ACTIVITY: From first line to last, print the records exactly, but leave out the pictures.

MATERIAL FOR THE TASK Block Start

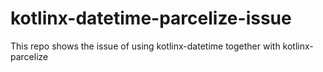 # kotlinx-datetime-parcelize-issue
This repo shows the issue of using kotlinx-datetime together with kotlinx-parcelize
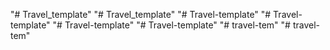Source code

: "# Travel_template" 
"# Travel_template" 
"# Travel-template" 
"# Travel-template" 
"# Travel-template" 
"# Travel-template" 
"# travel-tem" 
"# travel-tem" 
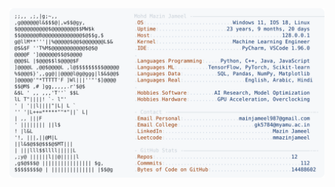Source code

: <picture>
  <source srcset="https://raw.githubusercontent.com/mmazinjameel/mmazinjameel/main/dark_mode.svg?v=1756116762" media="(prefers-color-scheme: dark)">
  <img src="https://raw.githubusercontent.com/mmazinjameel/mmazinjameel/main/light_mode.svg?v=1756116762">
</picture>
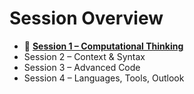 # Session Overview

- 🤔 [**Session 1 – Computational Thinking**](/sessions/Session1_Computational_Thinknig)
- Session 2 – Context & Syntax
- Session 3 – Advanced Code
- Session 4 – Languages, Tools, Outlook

MATERIAL FOR THE TASK Block End

ANSWER FOR THIS EXERCISE:
 # kotlinx-datetime-parcelize-issue
This repo shows the issue of using kotlinx-datetime together with kotlinx-parcelize
Source code

: "# Travel_template" 
"# Travel_template" 
"# Travel-template" 
"# Travel-template" 
"# Travel-template" 
"# Travel-template" 
"# travel-tem" 
"# travel-tem" 
Source code

: <picture>
  <source srcset="https://raw.githubusercontent.com/mmazinjameel/mmazinjameel/main/dark_mode.svg?v=1756116762" media="(prefers-color-scheme: dark)">
  <img src="https://raw.githubusercontent.com/mmazinjameel/mmazinjameel/main/light_mode.svg?v=1756116762">
</picture>
 # Session Overview

- 🤔 [**Session 1 – Computational Thinking**](/sessions/Session1_Computational_Thinknig)
- Session 2 – Context & Syntax
- Session 3 – Advanced Code
- Session 4 – Languages, Tools, Outlook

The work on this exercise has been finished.